§ WHAT TO WORK ON
Among the lines below, some may hold the word "that"; state how many do, giving only the number.

§ DATA FOR THIS TASK
--------

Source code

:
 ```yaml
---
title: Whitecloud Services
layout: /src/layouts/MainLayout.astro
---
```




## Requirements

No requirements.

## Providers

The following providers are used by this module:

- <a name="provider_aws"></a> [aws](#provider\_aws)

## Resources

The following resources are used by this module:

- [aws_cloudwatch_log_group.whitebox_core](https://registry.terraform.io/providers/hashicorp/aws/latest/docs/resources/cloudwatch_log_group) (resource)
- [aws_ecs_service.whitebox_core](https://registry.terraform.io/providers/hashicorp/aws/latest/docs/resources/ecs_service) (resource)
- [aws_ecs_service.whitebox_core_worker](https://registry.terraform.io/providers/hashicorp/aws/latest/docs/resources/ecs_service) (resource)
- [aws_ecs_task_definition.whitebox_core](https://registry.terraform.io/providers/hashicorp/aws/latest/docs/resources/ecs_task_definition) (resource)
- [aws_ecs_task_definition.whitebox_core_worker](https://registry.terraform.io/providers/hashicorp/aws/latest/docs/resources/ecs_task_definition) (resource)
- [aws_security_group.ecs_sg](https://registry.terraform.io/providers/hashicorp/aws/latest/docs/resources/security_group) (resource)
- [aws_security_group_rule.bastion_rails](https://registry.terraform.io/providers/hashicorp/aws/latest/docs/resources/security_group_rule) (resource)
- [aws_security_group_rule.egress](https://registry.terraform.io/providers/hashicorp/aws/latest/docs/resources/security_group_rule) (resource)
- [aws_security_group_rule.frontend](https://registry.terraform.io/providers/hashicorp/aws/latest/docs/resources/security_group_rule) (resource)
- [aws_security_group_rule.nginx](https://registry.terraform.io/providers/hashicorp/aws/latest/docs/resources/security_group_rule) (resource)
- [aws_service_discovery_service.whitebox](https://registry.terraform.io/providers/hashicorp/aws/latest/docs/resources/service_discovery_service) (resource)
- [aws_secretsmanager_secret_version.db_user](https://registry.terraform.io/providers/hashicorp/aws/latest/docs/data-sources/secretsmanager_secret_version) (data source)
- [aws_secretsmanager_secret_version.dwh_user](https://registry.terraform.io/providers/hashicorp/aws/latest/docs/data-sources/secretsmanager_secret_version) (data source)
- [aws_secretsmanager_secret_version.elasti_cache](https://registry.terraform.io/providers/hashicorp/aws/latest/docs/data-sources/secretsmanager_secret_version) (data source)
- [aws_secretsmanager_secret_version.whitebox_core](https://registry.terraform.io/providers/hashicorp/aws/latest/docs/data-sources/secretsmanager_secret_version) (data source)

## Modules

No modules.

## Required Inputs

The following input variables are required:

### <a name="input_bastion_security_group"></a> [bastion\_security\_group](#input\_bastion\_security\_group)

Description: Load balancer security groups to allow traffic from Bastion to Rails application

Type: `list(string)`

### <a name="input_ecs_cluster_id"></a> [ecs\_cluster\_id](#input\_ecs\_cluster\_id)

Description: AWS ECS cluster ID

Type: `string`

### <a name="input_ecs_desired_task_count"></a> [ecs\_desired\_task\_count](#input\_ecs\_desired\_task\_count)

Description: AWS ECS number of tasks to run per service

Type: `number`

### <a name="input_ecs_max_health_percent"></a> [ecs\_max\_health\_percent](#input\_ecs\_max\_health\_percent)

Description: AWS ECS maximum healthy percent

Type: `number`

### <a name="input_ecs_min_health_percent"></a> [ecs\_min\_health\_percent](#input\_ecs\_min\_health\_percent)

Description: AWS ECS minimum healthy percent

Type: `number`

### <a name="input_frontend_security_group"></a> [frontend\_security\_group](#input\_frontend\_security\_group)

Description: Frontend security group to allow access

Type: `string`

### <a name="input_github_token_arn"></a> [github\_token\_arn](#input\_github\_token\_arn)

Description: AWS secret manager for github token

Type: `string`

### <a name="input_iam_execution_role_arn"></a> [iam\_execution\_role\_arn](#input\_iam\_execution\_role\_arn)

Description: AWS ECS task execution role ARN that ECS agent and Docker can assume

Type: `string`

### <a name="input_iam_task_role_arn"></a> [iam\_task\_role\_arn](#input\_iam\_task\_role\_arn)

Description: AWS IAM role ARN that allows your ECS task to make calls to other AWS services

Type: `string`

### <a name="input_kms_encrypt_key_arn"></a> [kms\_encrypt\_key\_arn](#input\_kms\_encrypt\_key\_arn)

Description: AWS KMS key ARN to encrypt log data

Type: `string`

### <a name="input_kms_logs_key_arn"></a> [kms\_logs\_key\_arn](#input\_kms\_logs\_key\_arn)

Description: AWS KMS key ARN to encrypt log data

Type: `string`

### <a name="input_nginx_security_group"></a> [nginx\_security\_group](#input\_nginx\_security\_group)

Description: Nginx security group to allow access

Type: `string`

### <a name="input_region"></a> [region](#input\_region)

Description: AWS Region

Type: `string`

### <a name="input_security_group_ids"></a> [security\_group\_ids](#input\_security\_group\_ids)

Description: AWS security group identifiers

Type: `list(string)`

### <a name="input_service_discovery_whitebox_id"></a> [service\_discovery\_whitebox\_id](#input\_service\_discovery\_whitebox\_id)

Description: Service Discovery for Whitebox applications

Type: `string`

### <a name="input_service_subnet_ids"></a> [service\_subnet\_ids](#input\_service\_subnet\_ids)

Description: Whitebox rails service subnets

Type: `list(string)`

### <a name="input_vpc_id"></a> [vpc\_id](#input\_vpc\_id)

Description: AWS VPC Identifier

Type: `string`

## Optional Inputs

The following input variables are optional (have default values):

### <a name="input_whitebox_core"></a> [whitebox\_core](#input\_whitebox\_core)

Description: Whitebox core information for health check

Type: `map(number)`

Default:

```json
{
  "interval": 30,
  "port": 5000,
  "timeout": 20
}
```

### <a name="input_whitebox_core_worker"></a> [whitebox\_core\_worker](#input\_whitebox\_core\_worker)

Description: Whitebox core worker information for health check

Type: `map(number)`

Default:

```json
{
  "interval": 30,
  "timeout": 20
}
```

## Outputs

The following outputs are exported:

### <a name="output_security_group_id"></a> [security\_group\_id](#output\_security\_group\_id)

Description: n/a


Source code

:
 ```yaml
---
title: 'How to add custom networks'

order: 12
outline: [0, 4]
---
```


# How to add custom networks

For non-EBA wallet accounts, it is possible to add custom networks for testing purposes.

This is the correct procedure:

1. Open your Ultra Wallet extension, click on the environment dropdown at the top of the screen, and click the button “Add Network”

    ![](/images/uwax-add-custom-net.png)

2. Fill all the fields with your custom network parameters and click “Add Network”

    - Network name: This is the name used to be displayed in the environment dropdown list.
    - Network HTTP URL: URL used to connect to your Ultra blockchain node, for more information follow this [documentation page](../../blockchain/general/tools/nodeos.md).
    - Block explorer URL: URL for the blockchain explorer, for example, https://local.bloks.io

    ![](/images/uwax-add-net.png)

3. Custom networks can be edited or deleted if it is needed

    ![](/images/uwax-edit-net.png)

--------

§ RESULT FOR THIS TASK
2